## Exercise instructions
Search the data below for "measurements"; list each line that holds it.

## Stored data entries
────────

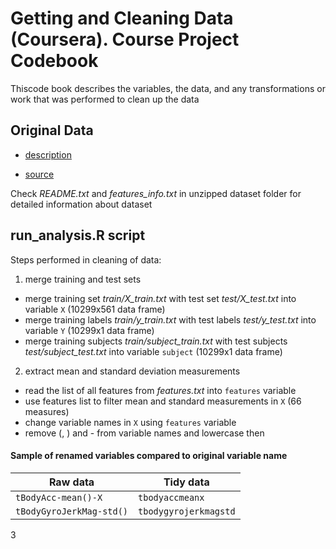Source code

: Getting and Cleaning Data (Coursera). Course Project Codebook
==============================================================

Thiscode book describes the variables, the data, and any transformations or work that was performed to clean up the data


## Original Data

* [description](http://archive.ics.uci.edu/ml/datasets/Human+Activity+Recognition+Using+Smartphones)

* [source](https://d396qusza40orc.cloudfront.net/getdata%2Fprojectfiles%2FUCI%20HAR%20Dataset.zip) 

Check *README.txt* and *features_info.txt* in unzipped dataset folder for detailed information about dataset


## run_analysis.R script

Steps performed in cleaning of data:

1. merge training and test sets
  * merge training set *train/X_train.txt* with test set *test/X_test.txt* into variable `X`  (10299x561 data frame)
  * merge training labels *train/y_train.txt* with test labels *test/y_test.txt* into variable `Y`  (10299x1 data frame)
  * merge training subjects *train/subject_train.txt* with test subjects *test/subject_test.txt* into variable `subject` (10299x1 data frame)

2. extract mean and standard deviation measurements
  * read the list of all features from *features.txt* into `features` variable
  * use features list to filter mean and standard measurements in `X` (66 measures)
  * change variable names in  `X` using  `features` variable
  *  remove (, ) and - from variable names and lowercase then

#### Sample of renamed variables compared to original variable name

 Raw data                  | Tidy data 
 --------------------------|--------------
 `tBodyAcc-mean()-X`       | `tbodyaccmeanx`
 `tBodyGyroJerkMag-std()`  | `tbodygyrojerkmagstd`


3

────────

## Output for this task
2. extract mean and standard deviation measurements
  * use features list to filter mean and standard measurements in `X` (66 measures)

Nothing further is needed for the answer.